[Data extracted from a collection]
[Start of section]
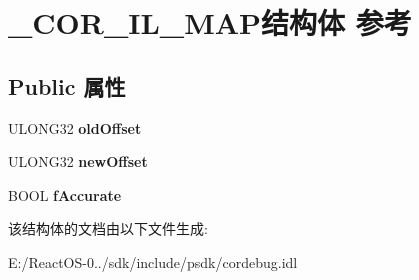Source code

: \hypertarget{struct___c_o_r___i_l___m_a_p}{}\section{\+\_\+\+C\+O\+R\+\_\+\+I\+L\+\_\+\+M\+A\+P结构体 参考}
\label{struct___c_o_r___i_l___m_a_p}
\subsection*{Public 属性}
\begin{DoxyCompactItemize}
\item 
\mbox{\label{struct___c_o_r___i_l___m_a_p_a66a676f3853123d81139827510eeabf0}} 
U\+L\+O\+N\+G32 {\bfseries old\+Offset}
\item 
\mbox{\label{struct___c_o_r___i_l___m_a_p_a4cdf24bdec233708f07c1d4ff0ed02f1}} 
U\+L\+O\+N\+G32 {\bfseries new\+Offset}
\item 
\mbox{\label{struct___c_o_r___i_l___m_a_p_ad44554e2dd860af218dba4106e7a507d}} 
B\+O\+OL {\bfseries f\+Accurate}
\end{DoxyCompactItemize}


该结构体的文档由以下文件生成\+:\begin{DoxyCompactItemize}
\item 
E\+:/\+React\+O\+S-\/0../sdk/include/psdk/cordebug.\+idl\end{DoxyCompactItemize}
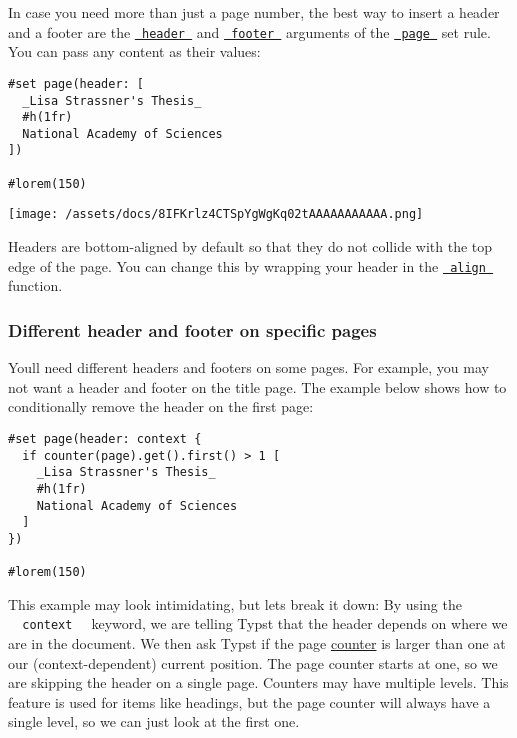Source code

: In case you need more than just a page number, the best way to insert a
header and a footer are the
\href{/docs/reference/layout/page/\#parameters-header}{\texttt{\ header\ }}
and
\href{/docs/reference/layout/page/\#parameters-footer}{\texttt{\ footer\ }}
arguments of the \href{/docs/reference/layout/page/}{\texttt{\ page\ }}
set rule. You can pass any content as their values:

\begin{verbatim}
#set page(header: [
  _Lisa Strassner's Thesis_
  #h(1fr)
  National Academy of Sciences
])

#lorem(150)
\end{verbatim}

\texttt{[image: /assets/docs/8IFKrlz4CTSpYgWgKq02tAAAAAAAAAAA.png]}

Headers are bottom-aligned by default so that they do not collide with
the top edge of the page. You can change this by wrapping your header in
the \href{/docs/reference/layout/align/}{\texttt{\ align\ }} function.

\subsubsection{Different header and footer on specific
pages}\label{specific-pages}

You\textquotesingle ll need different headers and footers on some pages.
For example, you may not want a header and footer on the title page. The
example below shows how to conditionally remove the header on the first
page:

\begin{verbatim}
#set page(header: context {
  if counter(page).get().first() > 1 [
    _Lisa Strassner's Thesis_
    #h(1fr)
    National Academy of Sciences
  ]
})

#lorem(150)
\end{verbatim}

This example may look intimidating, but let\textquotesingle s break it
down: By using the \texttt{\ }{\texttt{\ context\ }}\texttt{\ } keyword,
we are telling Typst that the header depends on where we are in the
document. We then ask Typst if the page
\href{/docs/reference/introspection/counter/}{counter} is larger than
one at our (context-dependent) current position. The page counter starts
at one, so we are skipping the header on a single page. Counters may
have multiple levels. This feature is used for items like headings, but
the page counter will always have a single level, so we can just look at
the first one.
[End of section]
EXERCISE :: Write the lines above out again exactly, excluding every picture.

RESULT BELOW ::
Source code

: \hypertarget{struct___c_o_r___i_l___m_a_p}{}\section{\+\_\+\+C\+O\+R\+\_\+\+I\+L\+\_\+\+M\+A\+P结构体 参考}
\label{struct___c_o_r___i_l___m_a_p}
\subsection*{Public 属性}
\begin{DoxyCompactItemize}
\item 
\mbox{\label{struct___c_o_r___i_l___m_a_p_a66a676f3853123d81139827510eeabf0}} 
U\+L\+O\+N\+G32 {\bfseries old\+Offset}
\item 
\mbox{\label{struct___c_o_r___i_l___m_a_p_a4cdf24bdec233708f07c1d4ff0ed02f1}} 
U\+L\+O\+N\+G32 {\bfseries new\+Offset}
\item 
\mbox{\label{struct___c_o_r___i_l___m_a_p_ad44554e2dd860af218dba4106e7a507d}} 
B\+O\+OL {\bfseries f\+Accurate}
\end{DoxyCompactItemize}


该结构体的文档由以下文件生成\+:\begin{DoxyCompactItemize}
\item 
E\+:/\+React\+O\+S-\/0../sdk/include/psdk/cordebug.\+idl\end{DoxyCompactItemize}
Source code

: In case you need more than just a page number, the best way to insert a
header and a footer are the
\href{/docs/reference/layout/page/\#parameters-header}{\texttt{\ header\ }}
and
\href{/docs/reference/layout/page/\#parameters-footer}{\texttt{\ footer\ }}
arguments of the \href{/docs/reference/layout/page/}{\texttt{\ page\ }}
set rule. You can pass any content as their values:

\begin{verbatim}
#set page(header: [
  _Lisa Strassner's Thesis_
  #h(1fr)
  National Academy of Sciences
])

#lorem(150)
\end{verbatim}

\texttt{[image: /assets/docs/8IFKrlz4CTSpYgWgKq02tAAAAAAAAAAA.png]}

Headers are bottom-aligned by default so that they do not collide with
the top edge of the page. You can change this by wrapping your header in
the \href{/docs/reference/layout/align/}{\texttt{\ align\ }} function.

\subsubsection{Different header and footer on specific
pages}\label{specific-pages}

You\textquotesingle ll need different headers and footers on some pages.
For example, you may not want a header and footer on the title page. The
example below shows how to conditionally remove the header on the first
page:

\begin{verbatim}
#set page(header: context {
  if counter(page).get().first() > 1 [
    _Lisa Strassner's Thesis_
    #h(1fr)
    National Academy of Sciences
  ]
})

#lorem(150)
\end{verbatim}

This example may look intimidating, but let\textquotesingle s break it
down: By using the \texttt{\ }{\texttt{\ context\ }}\texttt{\ } keyword,
we are telling Typst that the header depends on where we are in the
document. We then ask Typst if the page
\href{/docs/reference/introspection/counter/}{counter} is larger than
one at our (context-dependent) current position. The page counter starts
at one, so we are skipping the header on a single page. Counters may
have multiple levels. This feature is used for items like headings, but
the page counter will always have a single level, so we can just look at
the first one.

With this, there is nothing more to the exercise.